E-CIGS
A lawsuit that could be really, really embarrassing for the FDA
Tomorrow, lawyers for the FDA and the e-cigarette company Juul will spar before a federal judge in Washington — not over some scientific issue or a compliance dispute — but over whether the FDA has to disclose a previously secret memo discussing Juul's application, my colleague Nick Florko reports.
Nick is the first to admit he's a bit too obsessed with public records, but there aren't many FDA lawsuits that get the heart pumping quite like this one. For the uninitiated, Juul filed a FOIA lawsuit last September as part of its ongoing fight with the FDA over the agency's attempts to ban its products. This is where things get interesting: That lawsuit successfully uncovered that the FDA had drafted two memos discussing Juul's application, but only one was made public – the second one wasn't even stored in the FDA's actual document archive and FOIA officers didn't know it existed.

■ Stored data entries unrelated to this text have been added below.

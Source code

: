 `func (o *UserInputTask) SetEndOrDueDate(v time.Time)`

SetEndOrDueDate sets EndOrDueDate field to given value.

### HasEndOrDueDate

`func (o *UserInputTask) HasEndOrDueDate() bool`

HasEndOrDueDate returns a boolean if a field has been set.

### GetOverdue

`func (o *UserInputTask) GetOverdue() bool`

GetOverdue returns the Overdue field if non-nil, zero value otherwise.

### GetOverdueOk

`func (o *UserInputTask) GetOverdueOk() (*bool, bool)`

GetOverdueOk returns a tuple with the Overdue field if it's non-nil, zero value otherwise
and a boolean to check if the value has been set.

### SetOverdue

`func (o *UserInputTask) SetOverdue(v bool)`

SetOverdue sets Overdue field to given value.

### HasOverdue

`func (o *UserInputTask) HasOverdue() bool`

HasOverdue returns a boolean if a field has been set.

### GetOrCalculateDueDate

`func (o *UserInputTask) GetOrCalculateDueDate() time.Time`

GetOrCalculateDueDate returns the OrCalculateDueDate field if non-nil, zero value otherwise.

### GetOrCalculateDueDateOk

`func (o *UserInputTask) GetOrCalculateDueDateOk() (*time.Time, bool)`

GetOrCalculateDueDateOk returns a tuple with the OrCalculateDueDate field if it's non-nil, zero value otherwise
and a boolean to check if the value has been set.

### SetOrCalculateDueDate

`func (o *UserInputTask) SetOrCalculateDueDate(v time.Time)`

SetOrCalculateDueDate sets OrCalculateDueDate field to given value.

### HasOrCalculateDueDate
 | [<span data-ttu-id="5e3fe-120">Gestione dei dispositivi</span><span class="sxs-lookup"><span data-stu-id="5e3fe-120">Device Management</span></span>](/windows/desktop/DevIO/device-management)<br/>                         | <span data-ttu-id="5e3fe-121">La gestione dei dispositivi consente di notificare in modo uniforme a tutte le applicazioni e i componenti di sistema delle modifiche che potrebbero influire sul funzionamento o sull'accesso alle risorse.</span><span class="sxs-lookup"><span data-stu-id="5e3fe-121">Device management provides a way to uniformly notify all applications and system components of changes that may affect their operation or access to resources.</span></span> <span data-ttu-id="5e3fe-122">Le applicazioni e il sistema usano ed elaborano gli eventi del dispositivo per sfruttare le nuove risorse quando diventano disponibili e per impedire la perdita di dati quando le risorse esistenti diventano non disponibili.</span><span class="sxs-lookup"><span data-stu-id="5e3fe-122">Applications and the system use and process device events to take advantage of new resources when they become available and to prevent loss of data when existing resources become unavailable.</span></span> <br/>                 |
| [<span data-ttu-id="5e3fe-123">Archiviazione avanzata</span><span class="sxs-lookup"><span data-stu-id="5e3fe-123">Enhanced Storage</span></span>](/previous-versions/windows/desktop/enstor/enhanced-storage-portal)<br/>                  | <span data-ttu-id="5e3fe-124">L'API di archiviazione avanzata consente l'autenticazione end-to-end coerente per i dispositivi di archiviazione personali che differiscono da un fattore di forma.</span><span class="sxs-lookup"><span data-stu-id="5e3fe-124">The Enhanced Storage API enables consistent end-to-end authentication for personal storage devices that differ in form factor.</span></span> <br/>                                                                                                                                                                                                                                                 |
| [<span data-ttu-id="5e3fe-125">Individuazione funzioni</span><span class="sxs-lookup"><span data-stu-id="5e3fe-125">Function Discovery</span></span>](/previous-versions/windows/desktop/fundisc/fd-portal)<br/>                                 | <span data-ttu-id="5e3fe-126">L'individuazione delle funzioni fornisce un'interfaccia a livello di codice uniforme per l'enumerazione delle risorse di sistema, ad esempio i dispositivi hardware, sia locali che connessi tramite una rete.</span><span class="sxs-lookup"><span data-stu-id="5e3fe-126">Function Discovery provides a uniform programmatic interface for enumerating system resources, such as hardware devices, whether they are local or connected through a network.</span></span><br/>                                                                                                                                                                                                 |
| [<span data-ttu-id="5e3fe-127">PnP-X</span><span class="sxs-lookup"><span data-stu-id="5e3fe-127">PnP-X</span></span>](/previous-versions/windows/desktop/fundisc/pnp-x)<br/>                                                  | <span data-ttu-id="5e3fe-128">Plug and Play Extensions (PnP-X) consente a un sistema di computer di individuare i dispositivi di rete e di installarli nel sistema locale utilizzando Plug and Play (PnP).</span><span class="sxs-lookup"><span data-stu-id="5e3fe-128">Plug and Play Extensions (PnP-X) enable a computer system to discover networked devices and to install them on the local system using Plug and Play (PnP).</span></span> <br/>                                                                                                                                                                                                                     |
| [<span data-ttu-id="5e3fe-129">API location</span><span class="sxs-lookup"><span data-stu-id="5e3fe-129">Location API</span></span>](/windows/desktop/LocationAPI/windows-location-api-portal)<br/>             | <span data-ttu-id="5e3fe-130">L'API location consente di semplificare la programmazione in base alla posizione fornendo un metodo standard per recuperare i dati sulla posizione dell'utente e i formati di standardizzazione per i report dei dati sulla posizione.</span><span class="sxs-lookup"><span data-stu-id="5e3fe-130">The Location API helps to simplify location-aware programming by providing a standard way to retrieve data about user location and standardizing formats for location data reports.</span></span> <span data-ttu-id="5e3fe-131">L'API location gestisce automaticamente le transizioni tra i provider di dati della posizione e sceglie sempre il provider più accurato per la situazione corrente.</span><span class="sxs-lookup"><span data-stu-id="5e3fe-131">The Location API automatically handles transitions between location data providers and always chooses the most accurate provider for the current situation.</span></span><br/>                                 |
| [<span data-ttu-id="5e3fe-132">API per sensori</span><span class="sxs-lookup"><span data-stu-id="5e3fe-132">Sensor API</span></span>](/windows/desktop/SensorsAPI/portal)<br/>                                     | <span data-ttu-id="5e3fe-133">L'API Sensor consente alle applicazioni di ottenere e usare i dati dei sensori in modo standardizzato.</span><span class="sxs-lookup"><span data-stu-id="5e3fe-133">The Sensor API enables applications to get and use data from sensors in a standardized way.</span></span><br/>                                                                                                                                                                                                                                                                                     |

Juul appears to believe the second, yet-to-be-released memo would bolster the case for why its product should be authorized, though it's impossible to know for sure what it actually says (since the FDA refuses to release it.) The FDA, for its part, says it shouldn't have to disclose the second memo because it was essentially a work-in-progress and disclosing it would make it harder for FDA scientists to do their jobs, especially since Juul's application is still being reviewed.
Regardless of what the memo says, and whether it actually is as positive as Juul predicts, Wednesday's hearing is yet another eyebrow raising moment in what's already been a drawn out and pretty embarrassing saga for the FDA. (And if I may editorialize for a second, it's also yet another example of why public records laws are so cool.)
HOUSE OVERSIGHT
Panel takes up Covid-19 origins, unaccompanied minors
The GOP-led House Oversight Committee has a packed schedule this morning, starting with a 9 am subcommittee hearing on the origins of the coronavirus pandemic followed by a midmorning hearing on how HHS's Office of Refugee Resettlement has followed through with unaccompanied minors placed in homes — sometimes without family — after they cross the border.

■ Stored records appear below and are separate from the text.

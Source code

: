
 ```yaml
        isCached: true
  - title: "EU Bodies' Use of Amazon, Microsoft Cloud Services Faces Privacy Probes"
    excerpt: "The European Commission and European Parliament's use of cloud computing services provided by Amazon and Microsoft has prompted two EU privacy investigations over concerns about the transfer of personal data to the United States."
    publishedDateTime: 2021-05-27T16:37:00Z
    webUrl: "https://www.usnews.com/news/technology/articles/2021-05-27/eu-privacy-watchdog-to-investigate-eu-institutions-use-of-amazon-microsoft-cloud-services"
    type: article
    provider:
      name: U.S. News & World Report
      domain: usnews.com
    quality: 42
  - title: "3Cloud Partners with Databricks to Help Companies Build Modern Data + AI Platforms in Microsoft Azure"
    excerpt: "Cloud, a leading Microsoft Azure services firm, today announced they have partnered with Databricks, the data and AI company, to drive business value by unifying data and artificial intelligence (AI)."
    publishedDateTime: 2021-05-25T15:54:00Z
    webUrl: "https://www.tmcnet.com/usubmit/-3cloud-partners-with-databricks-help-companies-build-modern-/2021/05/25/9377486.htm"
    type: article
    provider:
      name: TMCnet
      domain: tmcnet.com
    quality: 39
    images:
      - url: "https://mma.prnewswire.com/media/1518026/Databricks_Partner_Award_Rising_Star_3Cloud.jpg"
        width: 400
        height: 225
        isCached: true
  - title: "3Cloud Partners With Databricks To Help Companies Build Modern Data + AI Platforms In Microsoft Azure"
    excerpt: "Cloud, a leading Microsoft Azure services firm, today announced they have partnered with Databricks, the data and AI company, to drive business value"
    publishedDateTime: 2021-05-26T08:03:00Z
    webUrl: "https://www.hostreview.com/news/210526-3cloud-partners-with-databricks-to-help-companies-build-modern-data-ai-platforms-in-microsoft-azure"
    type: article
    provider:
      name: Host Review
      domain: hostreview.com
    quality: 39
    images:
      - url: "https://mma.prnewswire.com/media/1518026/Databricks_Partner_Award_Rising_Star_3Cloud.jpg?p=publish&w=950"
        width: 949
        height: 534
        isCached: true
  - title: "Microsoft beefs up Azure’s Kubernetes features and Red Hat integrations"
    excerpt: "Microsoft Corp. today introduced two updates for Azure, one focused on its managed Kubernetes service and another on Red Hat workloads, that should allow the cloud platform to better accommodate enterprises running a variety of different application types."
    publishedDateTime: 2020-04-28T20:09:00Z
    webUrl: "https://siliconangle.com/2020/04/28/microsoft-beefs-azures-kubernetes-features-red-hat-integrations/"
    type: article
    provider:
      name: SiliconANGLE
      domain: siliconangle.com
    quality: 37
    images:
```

Both hearings hit at messaging challenges for the Biden administration, which has largely downplayed theories that Covid-19 leaked from a lab (though the president didn't fight a bill from Congress demanding intelligence reports about the virus' origins) and weathered flak for reports that unaccompanied minors were falling into dangerous home situations and illegal labor after leaving border care.
The Covid-19 hearing also comes one day after Republicans in the Senate released a full report suggesting that the virus leaked from a Wuhan, China, lab rather than spreading naturally from animals to humans at a food market. U.S. agencies and world health regulators have come to conflicting conclusions or more commonly, no definitive one, as they've probed the start of the pandemic.